■ **GOAL OF THE EXERCISE**
Every line containing the string "substituted" is to be copied from the records.

Stored data entries:
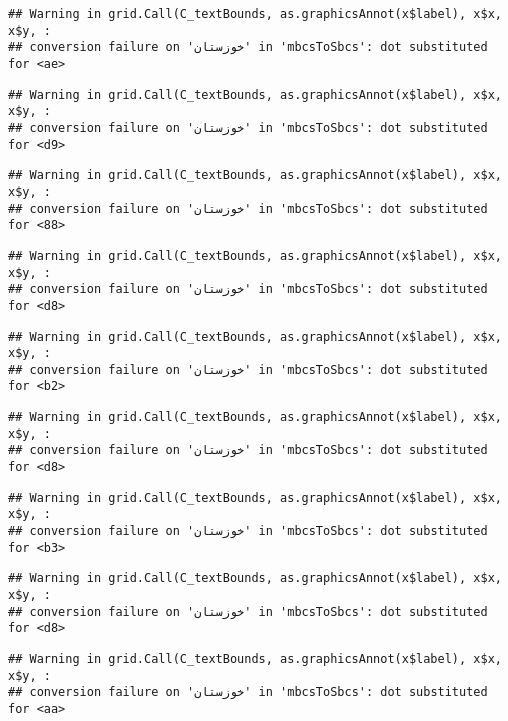 \documentclass[
]{article}
\begin{document}
\begin{verbatim}
## Warning in grid.Call(C_textBounds, as.graphicsAnnot(x$label), x$x, x$y, :
## conversion failure on 'خوزستان' in 'mbcsToSbcs': dot substituted for <ae>
\end{verbatim}

\begin{verbatim}
## Warning in grid.Call(C_textBounds, as.graphicsAnnot(x$label), x$x, x$y, :
## conversion failure on 'خوزستان' in 'mbcsToSbcs': dot substituted for <d9>
\end{verbatim}

\begin{verbatim}
## Warning in grid.Call(C_textBounds, as.graphicsAnnot(x$label), x$x, x$y, :
## conversion failure on 'خوزستان' in 'mbcsToSbcs': dot substituted for <88>
\end{verbatim}

\begin{verbatim}
## Warning in grid.Call(C_textBounds, as.graphicsAnnot(x$label), x$x, x$y, :
## conversion failure on 'خوزستان' in 'mbcsToSbcs': dot substituted for <d8>
\end{verbatim}

\begin{verbatim}
## Warning in grid.Call(C_textBounds, as.graphicsAnnot(x$label), x$x, x$y, :
## conversion failure on 'خوزستان' in 'mbcsToSbcs': dot substituted for <b2>
\end{verbatim}

\begin{verbatim}
## Warning in grid.Call(C_textBounds, as.graphicsAnnot(x$label), x$x, x$y, :
## conversion failure on 'خوزستان' in 'mbcsToSbcs': dot substituted for <d8>
\end{verbatim}

\begin{verbatim}
## Warning in grid.Call(C_textBounds, as.graphicsAnnot(x$label), x$x, x$y, :
## conversion failure on 'خوزستان' in 'mbcsToSbcs': dot substituted for <b3>
\end{verbatim}

\begin{verbatim}
## Warning in grid.Call(C_textBounds, as.graphicsAnnot(x$label), x$x, x$y, :
## conversion failure on 'خوزستان' in 'mbcsToSbcs': dot substituted for <d8>
\end{verbatim}

\begin{verbatim}
## Warning in grid.Call(C_textBounds, as.graphicsAnnot(x$label), x$x, x$y, :
## conversion failure on 'خوزستان' in 'mbcsToSbcs': dot substituted for <aa>
\end{verbatim}
\end{document}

■ **TASK RESULT**
## conversion failure on 'خوزستان' in 'mbcsToSbcs': dot substituted for <ae>
## conversion failure on 'خوزستان' in 'mbcsToSbcs': dot substituted for <d9>
## conversion failure on 'خوزستان' in 'mbcsToSbcs': dot substituted for <88>
## conversion failure on 'خوزستان' in 'mbcsToSbcs': dot substituted for <d8>
## conversion failure on 'خوزستان' in 'mbcsToSbcs': dot substituted for <b2>
## conversion failure on 'خوزستان' in 'mbcsToSbcs': dot substituted for <d8>
## conversion failure on 'خوزستان' in 'mbcsToSbcs': dot substituted for <b3>
## conversion failure on 'خوزستان' in 'mbcsToSbcs': dot substituted for <d8>
## conversion failure on 'خوزستان' in 'mbcsToSbcs': dot substituted for <aa>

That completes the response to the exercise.